Where do you apply DenseCRF to the score map?
Hello, thank you for sharing your nice project.
In sec3.4, you write about how to get the instance masks, but I do not know where you apply the DenseCRF...
For example,
we first generate the score map for the detected box using the trained segmentation branch.
Then, the predicted score map of the box is pasted to a map Sˆ of the same size as the input image according to the box’s location.
is corresponding to the first score map and paste pate
And,values predicted by the model are returned in this part
All the above codes are run in this inference part.
Finally, the encoded masks are outputed in the encode part.
However, I do not know the DenseCRF part...
For setting up DenseCRF, we employ the map Sˆ as the unary term and use the color and pixel location differences with the bilateral kernel to construct the pairwise term.
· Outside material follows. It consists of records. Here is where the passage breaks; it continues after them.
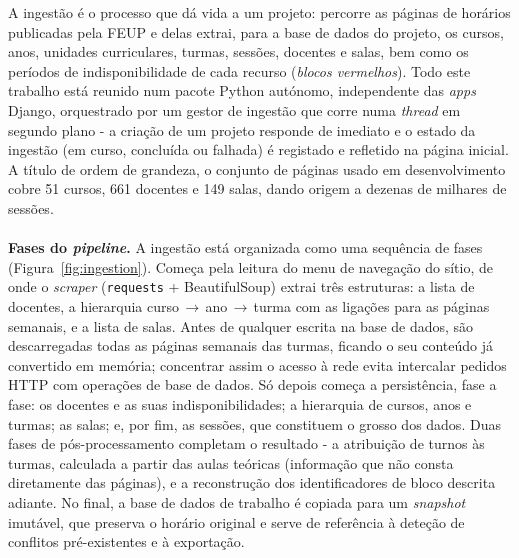 \documentclass[10pt]{article}
\begin{document}
    A ingestão é o processo que dá vida a um projeto: percorre as páginas de horários publicadas pela FEUP e delas extrai, para a base de dados do projeto, os cursos, anos, unidades curriculares, turmas, sessões, docentes e salas, bem como os períodos de indisponibilidade de cada recurso (\emph{blocos vermelhos}). Todo este trabalho está reunido num pacote Python autónomo, independente das \emph{apps} Django, orquestrado por um gestor de ingestão que corre numa \emph{thread} em segundo plano - a criação de um projeto responde de imediato e o estado da ingestão (em curso, concluída ou falhada) é registado e refletido na página inicial. A título de ordem de grandeza, o conjunto de páginas usado em desenvolvimento cobre 51 cursos, 661 docentes e 149 salas, dando origem a dezenas de milhares de sessões.
    \\\\
    \textbf{Fases do \emph{pipeline}.} A ingestão está organizada como uma sequência de fases (Figura~\ref{fig:ingestion}). Começa pela leitura do menu de navegação do sítio, de onde o \emph{scraper} (\texttt{requests} + BeautifulSoup) extrai três estruturas: a lista de docentes, a hierarquia curso\,$\rightarrow$\,ano\,$\rightarrow$\,turma com as ligações para as páginas semanais, e a lista de salas. Antes de qualquer escrita na base de dados, são descarregadas todas as páginas semanais das turmas, ficando o seu conteúdo já convertido em memória; concentrar assim o acesso à rede evita intercalar pedidos HTTP com operações de base de dados. Só depois começa a persistência, fase a fase: os docentes e as suas indisponibilidades; a hierarquia de cursos, anos e turmas; as salas; e, por fim, as sessões, que constituem o grosso dos dados. Duas fases de pós-processamento completam o resultado - a atribuição de turnos às turmas, calculada a partir das aulas teóricas (informação que não consta diretamente das páginas), e a reconstrução dos identificadores de bloco descrita adiante. No final, a base de dados de trabalho é copiada para um \emph{snapshot} imutável, que preserva o horário original e serve de referência à deteção de conflitos pré-existentes e à exportação.
\end{document}
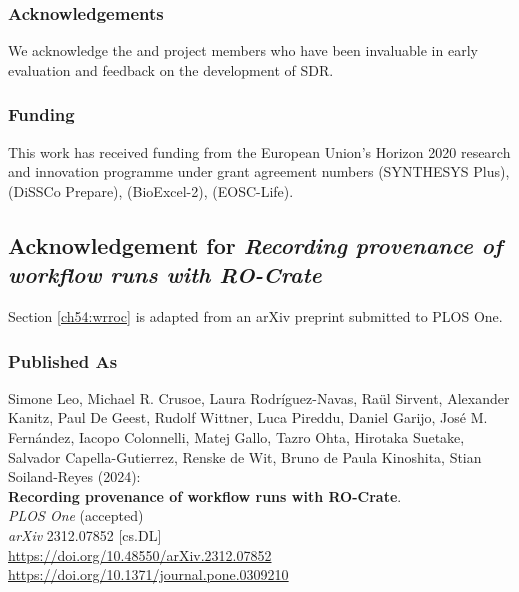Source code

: \subsubsection*{Acknowledgements}

We acknowledge the  and
 project members who have been
invaluable in early evaluation and feedback on the development of SDR.

\subsubsection*{Funding}

This work has received funding from the European Union's Horizon 2020
research and innovation programme under grant agreement numbers
(SYNTHESYS Plus),  (DiSSCo
Prepare),  (BioExcel-2),
 (EOSC-Life).



\subsection{Acknowledgement for \emph{Recording provenance of workflow runs with RO-Crate}}
\label{ch11:wrroc}

Section \vref{ch54:wrroc} is adapted from an arXiv preprint submitted to PLOS One.

\subsubsection*{Published As}

Simone Leo, Michael R. Crusoe, Laura Rodríguez-Navas, Raül Sirvent, Alexander Kanitz, Paul De Geest, Rudolf Wittner, Luca Pireddu, Daniel Garijo, José M. Fernández, Iacopo Colonnelli, Matej Gallo, Tazro Ohta, Hirotaka Suetake, Salvador Capella-Gutierrez, Renske de Wit, Bruno de Paula Kinoshita, Stian Soiland-Reyes (2024): \\
\textbf{Recording provenance of workflow runs with RO-Crate}.\\
\emph{PLOS One} (accepted)  \\
\emph{arXiv} 2312.07852 [cs.DL] \\
\url{https://doi.org/10.48550/arXiv.2312.07852} \\
\url{https://doi.org/10.1371/journal.pone.0309210}

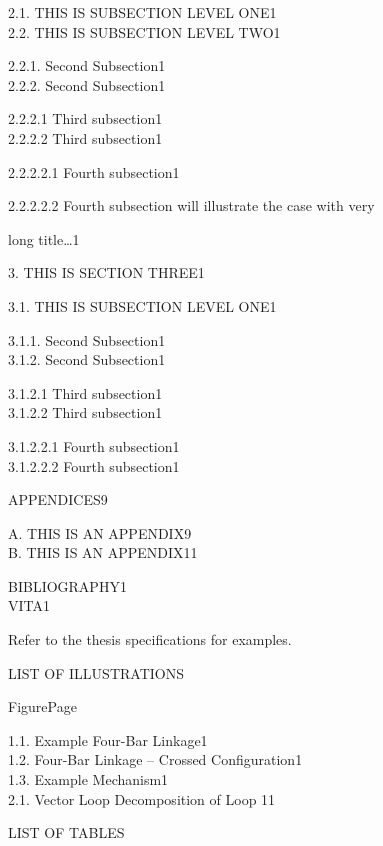 \documentclass{article}
\newcommand{\tab}{\hspace{5mm}}
\begin{document}
2.1. THIS IS SUBSECTION LEVEL ONE\tab 1\\
2.2. THIS IS SUBSECTION LEVEL TWO\tab 1


2.2.1. Second Subsection\tab 1\\
2.2.2. Second Subsection\tab 1


2.2.2.1 Third subsection\tab 1\\
2.2.2.2 Third subsection\tab 1


2.2.2.2.1 Fourth subsection\tab 1


2.2.2.2.2 Fourth subsection will illustrate the case with very 


\tab long title\dots \tab 1


3. THIS IS SECTION THREE\tab 1


3.1. THIS IS SUBSECTION LEVEL ONE\tab 1


3.1.1. Second Subsection\tab 1\\
3.1.2. Second Subsection\tab 1


3.1.2.1 Third subsection\tab 1\\
3.1.2.2 Third subsection\tab 1


3.1.2.2.1 Fourth subsection\tab 1\\
3.1.2.2.2 Fourth subsection\tab 1


APPENDICES\tab 9


A. THIS IS AN APPENDIX\tab 9\\
B. THIS IS AN APPENDIX\tab 11


BIBLIOGRAPHY\tab 1\\
VITA\tab \tab 1



Refer to the thesis specifications for examples.




\newpage

\begin{center}
LIST OF ILLUSTRATIONS


\end{center}

Figure\tab \tab \tab \tab \tab \tab \tab \tab \tab \tab \tab  Page


1.1. Example Four-Bar Linkage\tab 1\\
1.2. Four-Bar Linkage -- Crossed Configuration\tab 1\\
1.3. Example Mechanism\tab 1\\
2.1. Vector Loop Decomposition of Loop 1\tab 1



\newpage

\begin{center}
LIST OF TABLES


\end{center}
\end{document}
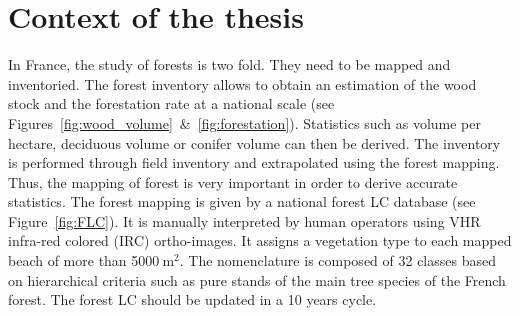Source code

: \section{Context of the thesis}
In France, the study of forests is two fold. They need to be mapped and inventoried. The forest inventory allows to obtain an estimation of the wood stock and the forestation rate at a national scale (see Figures~\ref{fig:wood_volume}~\&~\ref{fig:forestation}). Statistics such as volume per hectare, deciduous volume or conifer volume can then be derived. The inventory is performed through field inventory and extrapolated using the forest mapping. Thus, the mapping of forest is very important in order to derive accurate statistics.	
The forest mapping is given by a national forest LC database (see Figure~\ref{fig:FLC}). It is manually interpreted by human operators using VHR infra-red colored (IRC) ortho-images. It assigns a vegetation type to each mapped beach of more than 5000$\:$m$^{2}$. The nomenclature is composed of 32 classes based on hierarchical criteria such as pure stands of the main tree species of the French forest. The forest LC should be updated in a 10 years cycle.

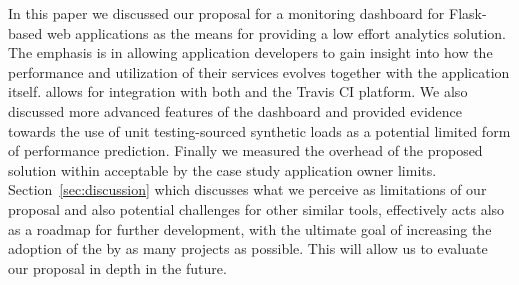 \documentclass[conference]{IEEEtran}
\begin{document}
In this paper we discussed our proposal for a monitoring dashboard for Flask-based web applications as the means for providing a low effort analytics solution. The emphasis is in allowing application developers to gain insight into how the performance and utilization of their services evolves together with the application itself. \tool allows for integration with both \git and the Travis CI platform. We also discussed more advanced features of the dashboard and provided evidence towards the use of unit testing-sourced synthetic loads as a potential limited form of performance prediction. Finally we measured the overhead of the proposed solution within acceptable by the case study application owner limits. Section~\ref{sec:discussion} which discusses what we perceive as limitations of our proposal and also potential challenges for other similar tools, effectively acts also as a roadmap for further development, with the ultimate goal of increasing the adoption of the \tool by as many projects as possible. This will allow us to evaluate our proposal in depth in the future.


%
%



% 



\newpage




\end{document}
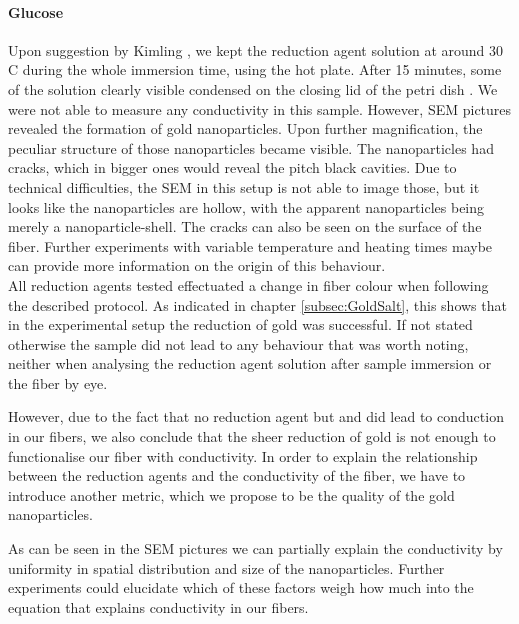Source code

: 

\paragraph{Glucose}
Upon suggestion by Kimling \cite{Kimling}, we kept the reduction agent solution at around 30 \degree C during the whole immersion time, using the hot plate. After 15 minutes, some of the solution clearly visible condensed on the closing lid of the petri dish . We were not able to measure any conductivity in this sample. However, SEM pictures revealed the formation of gold nanoparticles. Upon further magnification, the peculiar structure of those nanoparticles became visible. The nanoparticles had cracks, which in bigger ones would reveal the pitch black cavities. Due to technical difficulties, the SEM in this setup is not able to image those, but it looks like the nanoparticles are hollow, with the apparent nanoparticles being merely a nanoparticle-shell. The cracks can also be seen on the surface of the fiber. Further experiments with variable temperature and heating times maybe can provide more information on the origin of this behaviour.\\


All reduction agents tested effectuated a change in fiber colour when following the described protocol. As indicated in chapter \ref{subsec:GoldSalt}, this shows that in the experimental setup the reduction of gold was successful. If not stated otherwise the sample did not lead to any behaviour that was worth noting, neither when analysing the reduction agent solution after sample immersion or the fiber by eye.

However, due to the fact that no reduction agent but  and  did lead to conduction in our fibers, we also conclude that the sheer reduction of gold is not enough to functionalise our fiber with conductivity. In order to explain the relationship between the reduction agents and the conductivity of the fiber, we have to introduce another metric, which we propose to be the quality of the gold nanoparticles.


As can be seen in the SEM pictures  we can partially explain the conductivity by uniformity in spatial distribution and size of the nanoparticles. Further experiments could elucidate which of these factors weigh how much into the equation that explains conductivity in our fibers.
After optimization using mean field approximation, DenseCRF produces the final instance mask
Please teach us, thank you.
Hi UdonDa,
Thanks for asking.
But for now, the post-processing (DenseCRF) part has not been included in the repository. The DenseCRF code is based on Matlab and was developed by another author. Unfortunately, I currently have no access to his server.
I will upload them next week (after I return from the NeurIPS conference).
Cheng-Chun
Thanks for replying.
You implement the CRF part by MATLAB, ok.
So, run_test function in [here] (https://github.com/chengchunhsu/WSIS_BBTP/blob/master/tools/train_net.py#L79)do not work now, right?
I think that It's easier to implement CRF by pydencecrf.
After you upload the part, I will try!
Please do your best NeurlPS. Thanks.
Hi UdonDa,
Actually, the run_test function will evaluate the performance of the trained model "without" post-processing (DenseCRF).
If you have implemented the post-processing part in python. You can let me know by opening an issue or commits. Thanks!
Cheng-Chun
Hi @UdonDa , what is your mask AP on VOC 2012 validation set.
We strictly follow the author's settings, however, we cannot reproduce the results.
Box AP:
AP25: 0.81
AP50: 0.74
AP70: 0.54
AP75: 0.46
Mask AP: (wo/ CRF)
AP25: 0.74
AP50: 0.44
AP70: 0.16
AP75: 0.11
Could you please share your Mask AP result? We have at least 9 points gap compared to the author's reported results.